→ Exercise prompt
Lines below containing the word "element" should be copied out.

→ Given entries

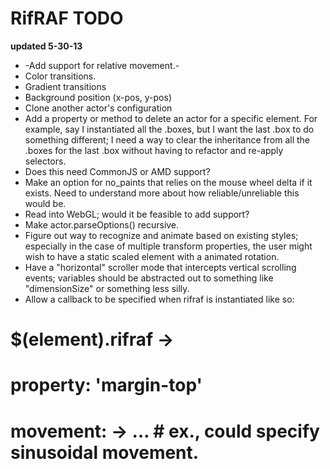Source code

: # RifRAF TODO

__updated 5-30-13__
* -Add support for relative movement.-
* Color transitions.
* Gradient transitions
* Background position (x-pos, y-pos)
* Clone another actor's configuration
* Add a property or method to delete an actor for a specific element. For example, say I instantiated all the .boxes, but I want the last .box to do something different; I need a way to clear the inheritance from all the .boxes for the last .box without having to refactor and re-apply selectors.
* Does this need CommonJS or AMD support?
* Make an option for no_paints that relies on the mouse wheel delta if it exists. Need to understand more about how reliable/unreliable this would be.
* Read into WebGL; would it be feasible to add support?
* Make actor.parseOptions() recursive.
* Figure out way to recognize and animate based on existing styles; especially in the case of multiple transform properties, the user might wish to have a static scaled element with a animated rotation.
* Have a "horizontal" scroller mode that intercepts vertical scrolling events; variables should be abstracted out to something like "dimensionSize" or something less silly.
* Allow a callback to be specified when rifraf is instantiated like so:
# 	$(element).rifraf ->
# 		property: 'margin-top'
# 		movement: -> … # ex., could specify sinusoidal movement.
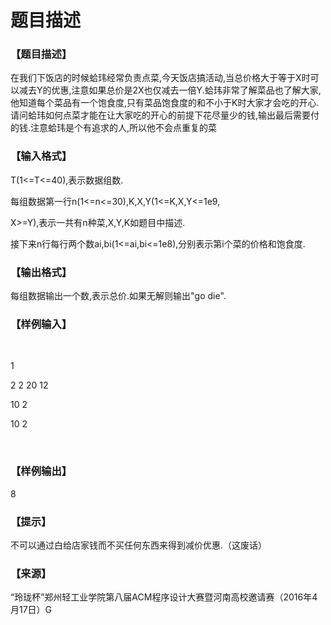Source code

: # 题目描述


<h3>
【题目描述】
</h3>
<p>
在我们下饭店的时候蛤玮经常负责点菜,今天饭店搞活动,当总价格大于等于X时可以减去Y的优惠,注意如果总价是2X也仅减去一倍Y.蛤玮非常了解菜品也了解大家,他知道每个菜品有一个饱食度,只有菜品饱食度的和不小于K时大家才会吃的开心.请问蛤玮如何点菜才能在让大家吃的开心的前提下花尽量少的钱,输出最后需要付的钱.注意蛤玮是个有追求的人,所以他不会点重复的菜
</p>
<h3>
【输入格式】
</h3>
<p>
T(1&lt;=T&lt;=40),表示数据组数.
</p>
<p>
每组数据第一行n(1&lt;=n&lt;=30),K,X,Y(1&lt;=K,X,Y&lt;=1e9,
</p>
<p>
X&gt;=Y),表示一共有n种菜,X,Y,K如题目中描述.
</p>
<p>
接下来n行每行两个数ai,bi(1&lt;=ai,bi&lt;=1e8),分别表示第i个菜的价格和饱食度.
</p>
<h3>
【输出格式】
</h3>
<p>
每组数据输出一个数,表示总价.如果无解则输出&#34;go die&#34;.
</p>
<h3>
【样例输入】
</h3>
<p>
<br/>
</p>
<p>
1
</p>
<p>
2 2 20 12
</p>
<p>
10 2
</p>
<p>
10 2
</p>
<p>
<br/>
</p>
<h3>
【样例输出】
</h3>
<p>
8
</p>
<h3>
【提示】
</h3>
<p>
不可以通过白给店家钱而不买任何东西来得到减价优惠.（这废话）
</p>
<h3>
【来源】
</h3>
<p>
“玲珑杯”郑州轻工业学院第八届ACM程序设计大赛暨河南高校邀请赛（2016年4月17日）G
</p>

→ Task response
* Add a property or method to delete an actor for a specific element. For example, say I instantiated all the .boxes, but I want the last .box to do something different; I need a way to clear the inheritance from all the .boxes for the last .box without having to refactor and re-apply selectors.
* Figure out way to recognize and animate based on existing styles; especially in the case of multiple transform properties, the user might wish to have a static scaled element with a animated rotation.
# 	$(element).rifraf ->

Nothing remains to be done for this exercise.